UPS delivered $500M in revenue by testing e-commerce patterns on shipping flow

TL;DR: When Dave Massey joined UPS in 2016, experimentation was new. The company had a testing tool but no real program. Senior leaders gave him a pilot: prove UX improvements could move revenue. His first test — removing navigation from the checkout flow — drove $35 million. Nine years later, his team has delivered over $500 million in incremental revenue. Here's how they did it.
Most people don't think of UPS as an e-commerce company. But if you ship a package on UPS.com, that's e-commerce in every sense: a funnel, a checkout, a transaction. When Dave Massey, head of user research, personalization, and experimentation at UPS, walked into the company in 2016, nobody saw it that way. The shipping tool was just a tool. Not anymore.
Dave brings a background in digital advertising and conversion rate optimization. His first day, he walked into a meeting where leaders were choosing an A/B testing platform. He raised his hand to clarify some misconceptions about what the tools could and couldn't do. "You know how this works? Okay, so you get to play with it now and also own it," they told him.
He ran UPS's first test—a tiny button change—and then the program went quiet. Other business priorities took over. But in 2019, senior leaders came back. They'd heard this whole "UX thing" was worth considering. But like any big company, UPS needed proof. "We need to make sure that the juice is worth the squeeze," they said.
They gave Dave a revenue target, one other person, and vendor support. That was the pilot.
🎧 Listen to the full episode →
First test: remove distractions, add $35 million
Dave's first move was simple. He applied a basic e-commerce principle to the shipping flow: once a customer enters checkout, remove distractions.
"We basically removed navigation tools and stuff like that once somebody entered the shipping tool to get them to continue through the flow and not get distracted and go somewhere else," Dave said.
Before he launched, colleagues told him he was crazy. It wouldn't help. It would make customers angry.
He ran it anyway. "There's no such thing as a bad test. We learn what to do and what not to do."
The result? A conversion rate increase worth around $35 million over the course of a year.
But showing a number like that right out of the gate triggered skepticism. "Everybody's like, there's no way, we don't believe that," Dave said. His data team had to defend the results upside down and sideways. Holes were poked. Every assumption was challenged. When the dust settled, leadership agreed: "Yeah, this is legit."

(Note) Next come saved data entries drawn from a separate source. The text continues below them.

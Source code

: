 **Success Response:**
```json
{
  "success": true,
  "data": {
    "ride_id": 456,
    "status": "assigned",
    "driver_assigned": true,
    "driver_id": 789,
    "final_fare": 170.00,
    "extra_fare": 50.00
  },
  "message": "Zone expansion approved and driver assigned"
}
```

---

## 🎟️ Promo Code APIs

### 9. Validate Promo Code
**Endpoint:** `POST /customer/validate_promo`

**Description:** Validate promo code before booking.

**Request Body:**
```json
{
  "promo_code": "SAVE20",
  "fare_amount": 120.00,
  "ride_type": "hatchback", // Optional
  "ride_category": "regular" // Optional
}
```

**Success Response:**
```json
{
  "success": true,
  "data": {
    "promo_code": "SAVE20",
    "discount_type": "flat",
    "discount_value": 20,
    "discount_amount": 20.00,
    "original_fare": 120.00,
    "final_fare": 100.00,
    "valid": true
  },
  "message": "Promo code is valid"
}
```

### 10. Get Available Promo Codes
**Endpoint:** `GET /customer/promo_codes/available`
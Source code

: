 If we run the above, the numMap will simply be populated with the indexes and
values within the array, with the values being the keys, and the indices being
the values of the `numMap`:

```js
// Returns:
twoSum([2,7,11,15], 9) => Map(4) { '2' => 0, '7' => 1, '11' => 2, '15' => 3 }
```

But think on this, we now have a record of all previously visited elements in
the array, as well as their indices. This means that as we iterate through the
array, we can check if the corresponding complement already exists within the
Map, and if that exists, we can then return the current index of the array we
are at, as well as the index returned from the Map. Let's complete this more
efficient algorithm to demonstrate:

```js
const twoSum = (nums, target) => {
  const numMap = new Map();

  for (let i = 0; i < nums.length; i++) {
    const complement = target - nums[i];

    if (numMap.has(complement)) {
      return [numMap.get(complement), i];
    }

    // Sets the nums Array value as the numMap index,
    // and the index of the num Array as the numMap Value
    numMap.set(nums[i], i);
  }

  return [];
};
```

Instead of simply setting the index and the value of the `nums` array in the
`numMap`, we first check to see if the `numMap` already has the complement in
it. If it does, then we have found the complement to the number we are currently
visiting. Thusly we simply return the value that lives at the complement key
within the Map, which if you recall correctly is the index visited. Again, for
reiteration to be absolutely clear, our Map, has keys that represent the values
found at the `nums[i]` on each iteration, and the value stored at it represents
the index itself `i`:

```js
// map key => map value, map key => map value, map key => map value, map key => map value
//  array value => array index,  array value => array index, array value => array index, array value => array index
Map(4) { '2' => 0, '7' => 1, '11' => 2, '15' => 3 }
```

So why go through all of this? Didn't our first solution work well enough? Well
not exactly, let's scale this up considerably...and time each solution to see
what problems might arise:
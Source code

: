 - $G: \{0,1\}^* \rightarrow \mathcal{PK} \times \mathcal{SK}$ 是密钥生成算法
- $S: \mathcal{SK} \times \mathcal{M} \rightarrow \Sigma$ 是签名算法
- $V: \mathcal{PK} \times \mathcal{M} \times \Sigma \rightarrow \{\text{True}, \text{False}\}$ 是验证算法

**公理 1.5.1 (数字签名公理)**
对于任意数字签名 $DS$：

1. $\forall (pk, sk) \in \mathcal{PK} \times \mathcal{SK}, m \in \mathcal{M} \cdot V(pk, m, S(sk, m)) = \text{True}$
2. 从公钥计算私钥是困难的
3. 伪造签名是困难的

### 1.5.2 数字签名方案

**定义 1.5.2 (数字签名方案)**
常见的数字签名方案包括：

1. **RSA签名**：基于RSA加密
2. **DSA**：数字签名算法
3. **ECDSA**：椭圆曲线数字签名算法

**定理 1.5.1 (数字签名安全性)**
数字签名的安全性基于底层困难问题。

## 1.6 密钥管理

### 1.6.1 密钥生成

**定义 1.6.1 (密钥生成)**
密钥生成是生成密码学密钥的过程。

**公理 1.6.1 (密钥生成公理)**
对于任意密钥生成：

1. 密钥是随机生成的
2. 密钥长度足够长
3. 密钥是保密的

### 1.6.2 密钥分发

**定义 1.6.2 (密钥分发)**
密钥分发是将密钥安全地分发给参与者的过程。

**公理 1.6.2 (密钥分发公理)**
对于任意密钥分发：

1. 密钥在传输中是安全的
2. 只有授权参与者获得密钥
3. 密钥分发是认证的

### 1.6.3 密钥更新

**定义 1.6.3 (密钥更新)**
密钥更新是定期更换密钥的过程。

The foundation: data rigor and UX research
Dave credits two things for UPS's experimentation success: a world-class data team and tightly integrated UX research.
"You gotta have the best data team you can afford," he said. UPS is an engineering company at its core. If you can't measure it, it doesn't matter. But when Dave joined, the analytics tooling was painfully slow. "You want to run a report, and you come back after lunch and hope it's done."
The company was modernizing its analytics stack around the same time the experimentation pilot launched. That timing was critical. Suddenly, the team had granular data and could connect dots fast.
But data alone isn't enough. Dave's team pairs behavioral metrics with voice-of-customer insights because his UX research team sits under the same umbrella as experimentation.
"Having the voice of the customer along with those behavioral metrics gives you that real 360 view," he said. "We can anticipate more before we even get to the A/B testing side because we've heard customers say, ' Hey, this is a problem, this is not a problem.'"
When a test fails, the team doesn't just look at the data. They go back to customers and ask: Why do you think this didn't work?
"I don't know, I've talked to a few other leaders of their experimentation programs at other companies. And when I tell them that we have our UX team connected to the hip of our experimentation team, it kind of blows their mind. But to me, it seems like that's 101. You would have to have that, right?"
The test that ran for 24 hours
Not every test is a winner. Dave's gut is "wrong more than it's right," he says. But some tests fail so hard they become teaching moments.
Senior leadership once pushed hard to make the recipient's email a required field in the shipping flow. The thinking: capture customer data for retargeting. The product team worried. Dave's team ran the test.
It lasted about 24 hours.
"We saw such a decline in conversion on shipping on UPS.com that we pulled the plug on it," Dave said. "We went back and told the business, yeah, you can't. This is not something that is a good experience, and therefore it will cost us business."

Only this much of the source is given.